REQUIREMENT:
Copy out lines with the word "Adapter" from the material that follows.

━━━━━ AVAILABLE DATA ━━━━━

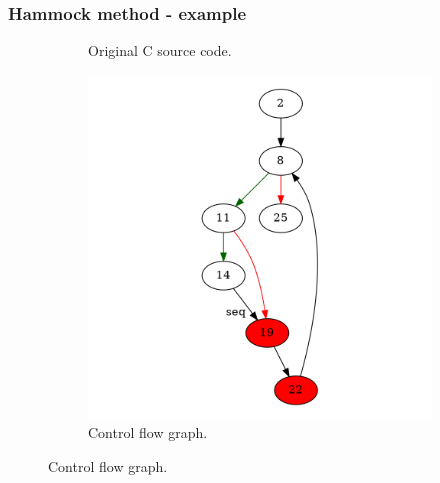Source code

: \documentclass[aspectratio=1610]{beamer}
\begin{document}
\begin{frame}
	\frametitle{Hammock method - example}
	\begin{figure}[htbp]
		\centering
		\begin{subfigure}[b]{0.30\textwidth}
			\centering
			
			\caption{Original C source code.}
		\end{subfigure}
		\begin{subfigure}[b]{0.50\textwidth}
			\centering
			\includegraphics[height=0.6\paperheight]{inc/methods/hammock/example/without-break/main_0001a.png}
			\caption{Control flow graph.}
		\end{subfigure}
	\end{figure}
\end{frame}
\end{document}
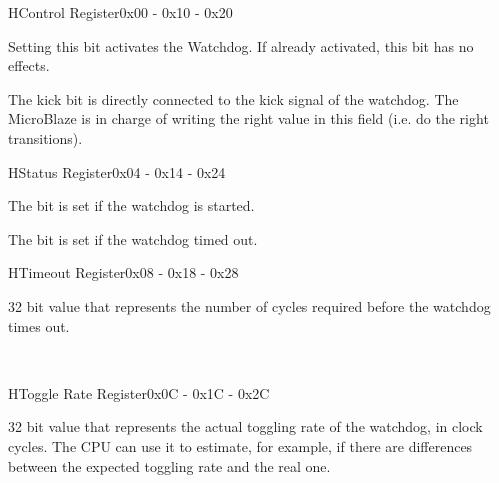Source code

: \begin{center}
\begin{register}{H}{Control Register}{0x00 - 0x10 - 0x20}%
%
%
\begin{regdesc}\begin{reglist}
\item [start]Setting this bit activates the Watchdog. If already activated, this bit has no effects.
\item [kick]The kick bit is directly connected to the kick signal of the watchdog. The MicroBlaze is in charge of writing the right value in this field (i.e. do the right transitions).
\end{reglist}\end{regdesc}
\end{register}
\begin{register}{H}{Status Register}{0x04 - 0x14 - 0x24}%
%
%
\begin{regdesc}\begin{reglist}
\item [started]The bit is set if the watchdog is started.
\item [error]The bit is set if the watchdog timed out.
\end{reglist}\end{regdesc}
\end{register}
\begin{register}{H}{Timeout Register}{0x08 - 0x18 - 0x28}%
\begin{regdesc}\begin{reglist}
\item [Timeout]32 bit value that represents the number of cycles required before the watchdog times out.
\end{reglist}\end{regdesc}\
\end{register}
\begin{register}{H}{Toggle Rate Register}{0x0C - 0x1C - 0x2C}%
\regfieldb{Toggle Rate}{32}{0}%
\begin{regdesc}\begin{reglist}
\item [Toggle Rate]32 bit value that represents the actual toggling rate of the watchdog, in clock cycles. The CPU can use it to estimate, for example, if there are differences between the expected toggling rate and the real one.
\end{reglist}\end{regdesc}\
\end{register}
\end{center}

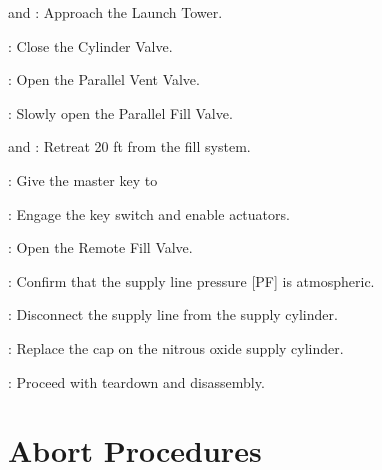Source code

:\begin{checklist}
    \item \primary{} and \secondary: Approach the Launch Tower.
    \item \primary{}: Close the Cylinder Valve.
    \item \primary{}: Open the Parallel Vent Valve.
    \item \primary{}: Slowly open the Parallel Fill Valve.
    \item \primary{} and \secondary: Retreat 20 ft from the fill system.
    \item \ops: Give the master key to \control{}
    \item \control{}: Engage the key switch and enable actuators.
    \item \control{}: Open the Remote Fill Valve.
    \item \control{}: Confirm that the supply line pressure [PF] is atmospheric.
    \item \primary{}: Disconnect the supply line from the supply cylinder.
    \item \primary{}: Replace the cap on the nitrous oxide supply cylinder.
    \item \ops{}: Proceed with teardown and disassembly.
\setcounter{checklistnum}{0}
\newpage
    
\section{Abort Procedures} 

\end{checklist}
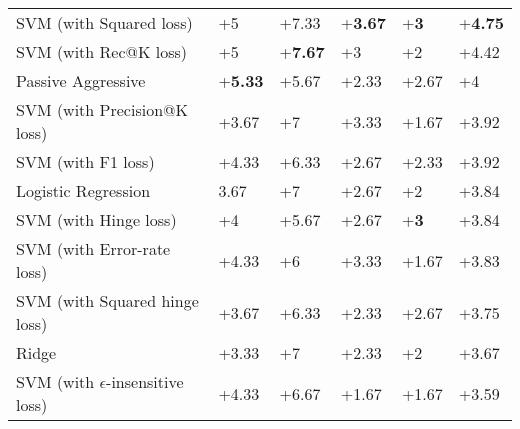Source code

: \begin{table}[h!]
{\begin{tabular}{@{}llllll@{}}
SVM (with Squared loss)                               & +5                       & +7.33                       & +\textbf{3.67}                    & +\textbf{3}                          & +\textbf{4.75}             \\ 
SVM (with Rec@K loss)                                                                      & +5                       & +\textbf{7.67}                       & +{3}              & +2                          & +{4.42}    \\ 
Passive Aggressive                                       & +\textbf{5.33}           & +5.67              & +2.33                    & +2.67                       & +4                \\ 
SVM (with Precision@K loss)                                                                 & +3.67                    & +7                          & +3.33                    & +{1.67}              & +3.92             \\ 
SVM (with F1 loss)                                                                          & +4.33                    & +6.33                       & +2.67                    & +2.33                       & +3.92             \\ 
Logistic Regression                                                      & 3.67                    & +7                          & +2.67                    & +2                          & +3.84             \\ 
SVM (with Hinge loss)                                                                        & +4                       & +5.67                       & +2.67                    & +\textbf{3}                          & +3.84             \\ 
SVM (with Error-rate loss)                                                                    & +4.33                    & +6                          & +3.33                    & +1.67                       & +3.83             \\ 
SVM (with Squared hinge loss)                                                              & +3.67                    & +6.33                       & +2.33                    & +2.67                       & +3.75             \\ 
Ridge                                                             & +3.33                    & +7                          & +2.33                    & +2                          & +3.67             \\ 
SVM (with $\epsilon$-insensitive loss)                         & +4.33                    & +6.67                       & +1.67                    & +1.67                       & +3.59             \\ 

\end{tabular}}
\end{table}
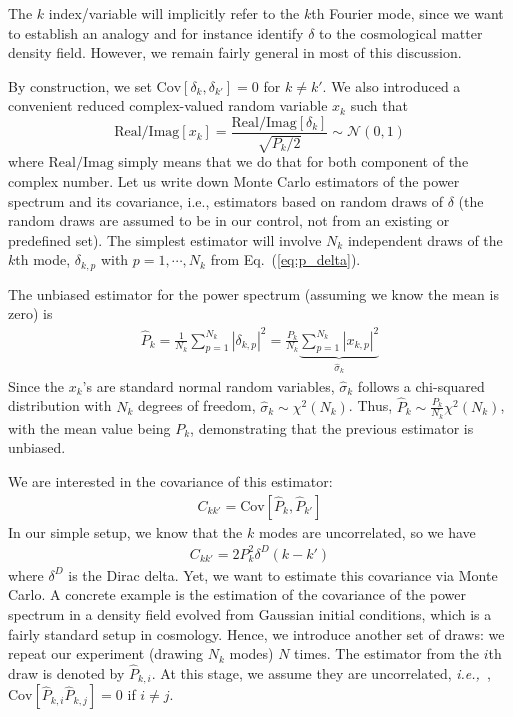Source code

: \documentclass{aastex6}
\newcommand{\ie}{{\textit{i.e.,}~}}
\newcommand{\equref}[1]{{\xspace}Eq.~(\ref{#1})}
\newcommand{\equ}[1]{\begin{equation}#1\end{equation}}
\newcommand{\eqn}[1]{\begin{eqnarray}#1\end{eqnarray}}
\begin{document}
The $k$ index/variable will implicitly refer to the $k$th Fourier mode, since we want to establish an analogy and for instance identify $\delta$ to the cosmological matter density field. However, we remain fairly general in most of this discussion.

By construction, we set $\mathrm{Cov}[\delta_k, \delta_{k'}] = 0$ for $k\neq k'$. We also introduced a convenient reduced complex-valued random variable $x_k$ such that
\equ{
	\mathrm{Real/Imag}[x_k] = \frac{\mathrm{Real/Imag}[\delta_k] }{ \sqrt{P_k/2}} \sim \mathcal{N}(0, 1)
}
where $\mathrm{Real/Imag}$ simply means that we do that for both component of the complex number.
Let us write down Monte Carlo estimators of the power spectrum and its covariance, i.e., estimators based on random draws of $\delta$ (the random draws are assumed to be in our control, not from an existing or predefined set). The simplest estimator will involve $N_k$ independent draws of the $k$th mode, $\delta_{k,p}$ with $p=1, \cdots, N_k$ from \equref{eq:p_delta}. 

The unbiased estimator for the power spectrum (assuming we know the mean is zero) is
\eqn{
	\hat{P}_{k} = \frac{1}{N_k} \sum_{p=1}^{N_k} |\delta_{k,p}|^2 =\frac{P_k}{N_k } \underbrace{\sum_{p=1}^{N_k} |x_{k,p}|^2 }_{\hat{\sigma}_k}
}
Since the $x_k$'s are standard normal random variables, $\hat{\sigma}_k$ follows a chi-squared distribution with $N_k$ degrees of freedom, $\hat{\sigma}_k \sim \chi^2(N_k)$. 
Thus, $\hat{P}_{k} \sim \frac{P_k}{N_k }  \chi^2(N_k)$, with the mean value being $P_k$, demonstrating that the previous estimator is unbiased.

We are interested in the covariance of this estimator:
\eqn{
	C_{kk'} = \mathrm{Cov}[\hat{P}_{k}, \hat{P}_{k'}]
}
In our simple setup, we know that the $k$ modes are uncorrelated, so we have
\eqn{
	C_{kk'} = 2{P}^2_{k} \delta^D(k-k')
}
where $ \delta^D$ is the Dirac delta. Yet, we want to estimate this covariance via Monte Carlo.
A concrete example is the estimation of the covariance of the power spectrum in a density field evolved from Gaussian initial conditions, which is a fairly standard setup in cosmology.
Hence, we introduce another set of draws: we repeat our experiment (drawing $N_k$ modes) $N$ times. The estimator from the $i$th draw is denoted by $\hat{P}_{k, i}$. 
At this stage, we assume they are uncorrelated, \ie, $\mathrm{Cov}[\hat{P}_{k, i}\hat{P}_{k, j}] = 0$ if $i\neq j$.
\end{document}
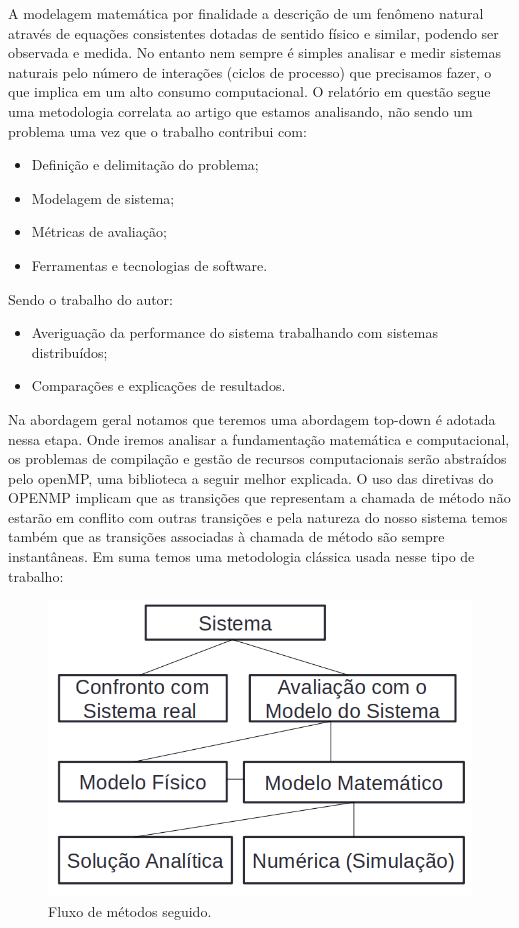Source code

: \documentclass[letterpaper, 10 pt, conference]{ieeeconf}
\begin{document}
A modelagem matemática por finalidade a descrição de um fenômeno natural através de equações consistentes dotadas de 
sentido físico e similar, podendo ser observada e medida. No entanto nem sempre é simples analisar e medir sistemas 
naturais pelo número de interações (ciclos de processo) que precisamos fazer, o que implica em um alto consumo 
computacional. 
O relatório em questão segue uma metodologia correlata ao artigo que estamos analisando, não sendo um problema uma vez que 
o trabalho contribui com: \\

\begin{itemize}
    \item Definição e delimitação do problema;
    \item Modelagem de sistema;
    \item Métricas de avaliação;
    \item Ferramentas e tecnologias de software.\\
\end{itemize}
	Sendo o trabalho do autor:
\begin{itemize}
    \item Averiguação da performance do sistema trabalhando com sistemas distribuídos;
    \item Comparações e explicações de resultados.\\
\end{itemize}

Na abordagem geral notamos que teremos uma abordagem top-down é adotada nessa etapa. Onde iremos  analisar a fundamentação 
matemática e computacional, os problemas de compilação e gestão de recursos computacionais serão abstraídos pelo openMP, 
uma biblioteca a seguir melhor explicada. O uso das diretivas do OPENMP implicam que as transições que representam a 
chamada de método não estarão em conflito com outras transições e pela natureza do nosso sistema temos também que as 
transições associadas à chamada de método são sempre instantâneas.
Em suma temos uma metodologia clássica usada nesse tipo de trabalho:

\begin{figure}[htbp]
\centering
\includegraphics[width=0.97\columnwidth]{Figuras/img1.png}
\caption{Fluxo de métodos seguido.}
\label{stability}
\end{figure}
\end{document}
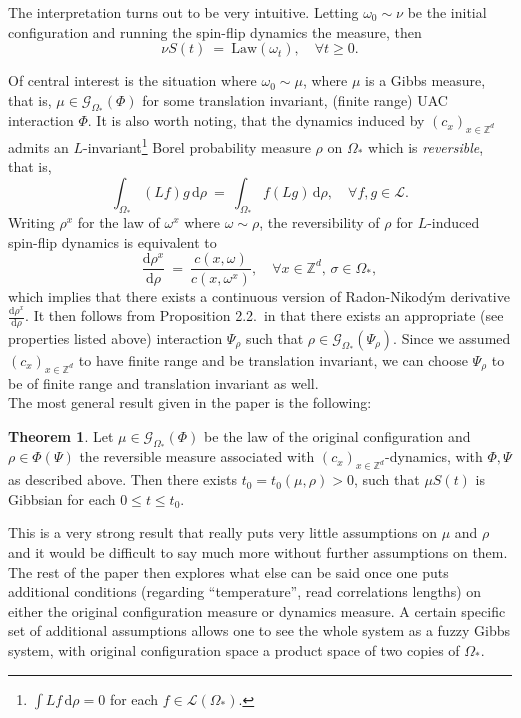 \documentclass[12pt]{article}
\renewcommand{\d}{\mathrm{d}}
\newcommand{\G}{\mathcal{G}}
\newcommand{\Loc}{\mathcal{L}}
\newcommand{\Z}{\mathbb{Z}}
\newcommand{\Law}{\mathrm{Law}}
\newcommand{\1}{\mathbbm{1}}
\newcommand{\5}{\vspace{0.5cm}}
\theoremstyle{definition}
\newtheorem{thm}{Theorem}[section]
\begin{document}
The interpretation turns out to be very intuitive. Letting $\omega_0\sim\nu$ be the initial configuration and running the spin-flip dynamics the measure, then
$$\nu S(t) ~=~ \Law(\omega_t), \quad \forall t\geq 0.$$ 

Of central interest is the situation where $\omega_0\sim\mu$, where $\mu$ is a Gibbs measure, that is, $\mu\in\G_{\Omega_*}(\Phi)$ for some translation invariant, (finite range) UAC interaction $\Phi$. It is also worth noting, that the dynamics induced by $(c_x)_{x\in\Z^d}$ admits an $L$-invariant\footnote{$\int Lf\,\d\rho=0$ for each $f\in\Loc(\Omega_*)$.} Borel probability measure $\rho$ on $\Omega_*$ which is \textit{reversible}, that is,
$$\int_{\Omega_*}(Lf)g\,\d\rho ~=~ \int_{\Omega_*}f(Lg)\,\d\rho, \quad \forall f,g\in\Loc.$$
Writing $\rho^x$ for the law of $\omega^x$ where $\omega\sim\rho$, the reversibility of $\rho$ for $L$-induced spin-flip dynamics is equivalent to
$$\frac{\d\rho^x}{\d\rho} ~=~ \frac{c(x,\omega)}{c(x,\omega^x)}, \quad \forall x\in\Z^d,\,\sigma\in\Omega_*,$$
which implies that there exists a continuous version of Radon-Nikod\'ym derivative $\frac{\d\rho^x}{\d\rho}$. It then follows from Proposition 2.2.~in \cite{EFHR} that there exists an appropriate (see properties listed above) interaction $\Psi_\rho$ such that $\rho\in\G_{\Omega_*}(\Psi_\rho)$. Since we assumed $(c_{x})_{x\in\Z^d}$ to have finite range and be translation invariant, we can choose $\Psi_\rho$ to be of finite range and translation invariant as well.\\

The most general result given in the paper is the following:

\begin{thm}
Let $\mu\in\G_{\Omega_*}(\Phi)$ be the law of the original configuration and $\rho\in\Phi(\Psi)$ the reversible measure associated with $(c_x)_{x\in\Z^d}$-dynamics, with $\Phi,\Psi$ as described above. Then there exists $t_0=t_0(\mu,\rho)>0$, such that $\mu S(t)$ is Gibbsian for each $0\leq t\leq t_0$. 
\end{thm}

This is a very strong result that really puts very little assumptions on $\mu$ and $\rho$ and it would be difficult to say much more without further assumptions on them. The rest of the paper then explores what else can be said once one puts additional conditions (regarding ``temperature'', read correlations lengths) on either the original configuration measure or dynamics measure. A certain specific set of additional assumptions allows one to see the whole system as a fuzzy Gibbs system, with original configuration space a product space of two copies of $\Omega_*$.
 
\end{document}

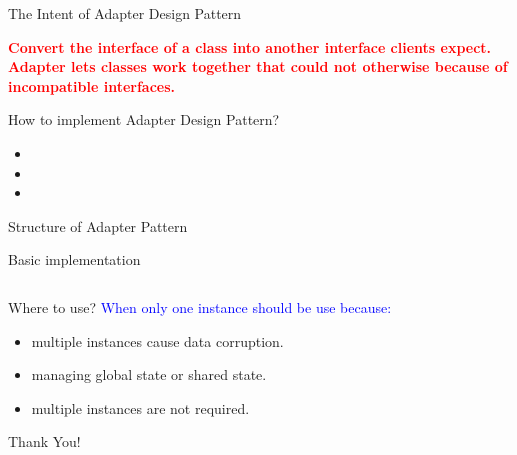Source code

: \documentclass[13pt]{beamer}
\begin{document}
\begin{frame}{The Intent of Adapter Design Pattern}
	\begin{center}
	\textcolor{red}{\textbf{Convert the interface of a class into another interface clients expect. Adapter lets classes work together that could not otherwise because of incompatible interfaces.}}\\
	\end{center}
\end{frame}

\begin{frame}{How to implement Adapter Design Pattern?}
	\begin{itemize}
		\setlength\itemsep{2em}
		\item 
		\item 
		\item 
	\end{itemize}
\end{frame}

\begin{frame}{Structure of Adapter Pattern}
	\begin{center}
	\end{center}
\end{frame}

\begin{frame}{Basic implementation}
\begin{columns}[T]
\begin{column}{.45\textwidth}
\lstset{basicstyle=\tiny,style=myCustomCppStyle}

\end{column}

\begin{column}{.45\textwidth}
\lstset{basicstyle=\tiny,style=myCustomCppStyle}
\end{column}
\end{columns}
\end{frame}

\begin{frame}{Where to use?}
	\textcolor{blue}{When only one instance should be use because:}
	\begin{itemize}
		\setlength\itemsep{1em}
		\item multiple instances cause data corruption.
		\item managing global state or shared state.
		\item multiple instances are not required.
	\end{itemize}
\end{frame}

\begin{frame}
\begin{center}
{\fontsize{40}{50}\selectfont Thank You!}
\end{center}
\end{frame}
\end{document}
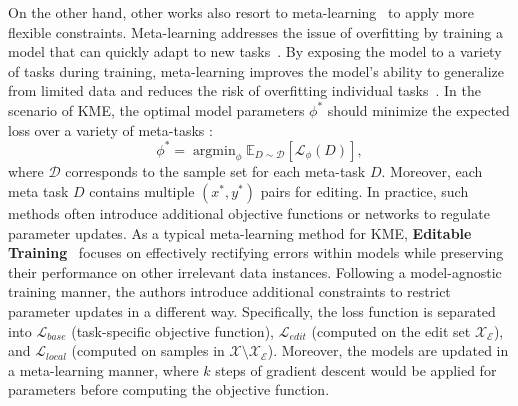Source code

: \documentclass[acmsmall, screen]{acmart}
\DeclareMathOperator*{\argmin}{argmin}
\begin{document}



On the other hand, other works also resort to meta-learning~\cite{finn2017model,vanschoren2018meta} to apply more flexible constraints. 
Meta-learning addresses the issue of overfitting by training a model that can quickly adapt to new tasks~\cite{hospedales2021meta}. By exposing the model to a variety of tasks during training, meta-learning improves the model's ability to generalize from limited data and reduces the risk of overfitting individual tasks~\cite{huisman2021survey}. In the scenario of KME, the optimal model parameters $\phi^*$ should minimize the expected loss over a variety of meta-tasks \cite{ravi2016optimization}:
\begin{equation}
    \phi^* = \argmin_\phi\mathbb{E}_{D\sim\mathcal{D}}[\mathcal{L}_\phi({D})],
\end{equation}
where $\mathcal{D}$ corresponds to the sample set for each meta-task $D$. Moreover, each meta task ${D}$ contains multiple $(x^*, y^*)$ pairs for editing. In practice, such methods often introduce additional objective functions or networks to regulate parameter updates. As a typical meta-learning method for KME, \textbf{Editable Training}~\cite{sinitsin2020editable} focuses on effectively rectifying errors within models while preserving their performance on other irrelevant data instances. Following a model-agnostic training manner, the authors introduce additional constraints to restrict parameter updates in a different way. Specifically, the loss function is separated into $\mathcal{L}_{base}$ (task-specific objective function), $\mathcal{L}_{edit}$ (computed on the edit set $\mathcal{X}_\mathcal{E}$), and $\mathcal{L}_{local}$ (computed on samples in $\mathcal{X}\setminus \mathcal{X}_\mathcal{E}$). Moreover, the models are updated in a meta-learning manner, where $k$ steps of gradient descent would be applied for parameters before computing the objective function. 
\end{document}
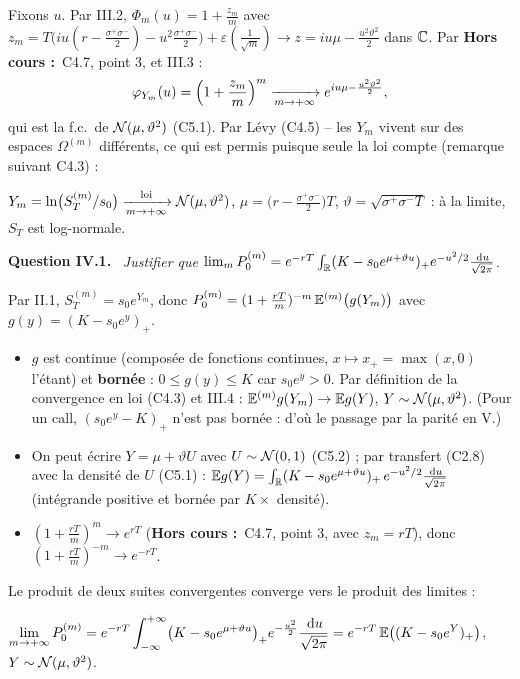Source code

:\documentclass[11pt,a4paper]{article}
\newcommand{\question}[1]{\par\medskip\noindent\textbf{Question #1.}~}
\newcommand{\partie}[1]{\par\medskip\noindent{\bfseries Partie #1}\par\nopagebreak}
\newcommand{\hc}{\textbf{Hors cours :}~}
\newcommand{\Em}{\E^{(m)}}
\begin{document}
\begin{exo}
Fixons $u$. Par III.2, $\Phi_m(u)=1+\frac{z_m}m$ avec
$z_m=T\bigl(iu(r-\frac{\sigma^+\sigma^-}2)-u^2\frac{\sigma^+\sigma^-}2\bigr)+\varepsilon(\frac1{\sqrt m})\to z=iu\mu-\frac{u^2\vartheta^2}2$ dans $\mathbb{C}$.
Par \hc C4.7, point 3, et III.3 :
\[\varphi_{Y_m}(u)=\Bigl(1+\frac{z_m}m\Bigr)^m\xrightarrow[m\to+\infty]{}e^{iu\mu-\frac{u^2\vartheta^2}2},\]
qui est la f.c.\ de $\mathcal{N}(\mu,\vartheta^2)$ (C5.1). Par Lévy (C4.5) -- les $Y_m$ vivent sur des espaces $\Omega^{(m)}$ différents, ce qui est
permis puisque seule la loi compte (remarque suivant C4.3) :
\begin{resultat}
$Y_m=\ln\bigl(S^{(m)}_T/s_0\bigr)\xrightarrow[m\to+\infty]{\text{loi}}\mathcal{N}(\mu,\vartheta^2)$, $\mu=\bigl(r-\frac{\sigma^+\sigma^-}2\bigr)T$,
$\vartheta=\sqrt{\sigma^+\sigma^-T}$ : à la limite, $S_T$ est log-normale.
\end{resultat}

\partie{IV -- Prix limite du put}

\question{IV.1} \emph{Justifier que $\lim_mP^{(m)}_0=e^{-rT}\int_{\mathbb{R}}(K-s_0e^{\mu+\vartheta u})_+e^{-u^2/2}\frac{\,\mathrm{d} u}{\sqrt{2\pi}}$.}

Par II.1, $S^{(m)}_T=s_0e^{Y_m}$, donc $P^{(m)}_0=(1+\frac{rT}m)^{-m}\,\Em\bigl(g(Y_m)\bigr)$ avec $g(y)=(K-s_0e^y)_+$.
\begin{itemize}
  \item $g$ est continue (composée de fonctions continues, $x\mapsto x_+=\max(x,0)$ l'étant) et \textbf{bornée} : $0\le g(y)\le K$ car $s_0e^y>0$.
  Par définition de la convergence en loi (C4.3) et III.4 : $\Em g(Y_m)\to\E g(Y)$, $Y\sim\mathcal{N}(\mu,\vartheta^2)$. (Pour un call, $(s_0e^y-K)_+$ n'est
  pas bornée : d'où le passage par la parité en V.)
  \item On peut écrire $Y=\mu+\vartheta U$ avec $U\sim\mathcal{N}(0,1)$ (C5.2) ; par transfert (C2.8) avec la densité de $U$ (C5.1) :
  $\mathbb{E} g(Y)=\int_{\mathbb{R}}(K-s_0e^{\mu+\vartheta u})_+\,e^{-u^2/2}\frac{\,\mathrm{d} u}{\sqrt{2\pi}}$ (intégrande positive et bornée par $K\times$ densité).
  \item $(1+\frac{rT}m)^m\to e^{rT}$ (\hc C4.7, point 3, avec $z_m=rT$), donc $(1+\frac{rT}m)^{-m}\to e^{-rT}$.
\end{itemize}
Le produit de deux suites convergentes converge vers le produit des limites :
\begin{resultat}
$\displaystyle\lim_{m\to+\infty}P^{(m)}_0=e^{-rT}\int_{-\infty}^{+\infty}\bigl(K-s_0e^{\mu+\vartheta u}\bigr)_+e^{-\frac{u^2}2}\frac{\,\mathrm{d} u}{\sqrt{2\pi}}
=e^{-rT}\,\mathbb{E}\bigl((K-s_0e^{Y})_+\bigr)$, $Y\sim\mathcal{N}(\mu,\vartheta^2)$.
\end{resultat}


\end{exo}
\end{document}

━━━━━

RESULT:
\begin{frame}{The Intent of Adapter Design Pattern}
	\textcolor{red}{\textbf{Convert the interface of a class into another interface clients expect. Adapter lets classes work together that could not otherwise because of incompatible interfaces.}}\\
\begin{frame}{How to implement Adapter Design Pattern?}
\begin{frame}{Structure of Adapter Pattern}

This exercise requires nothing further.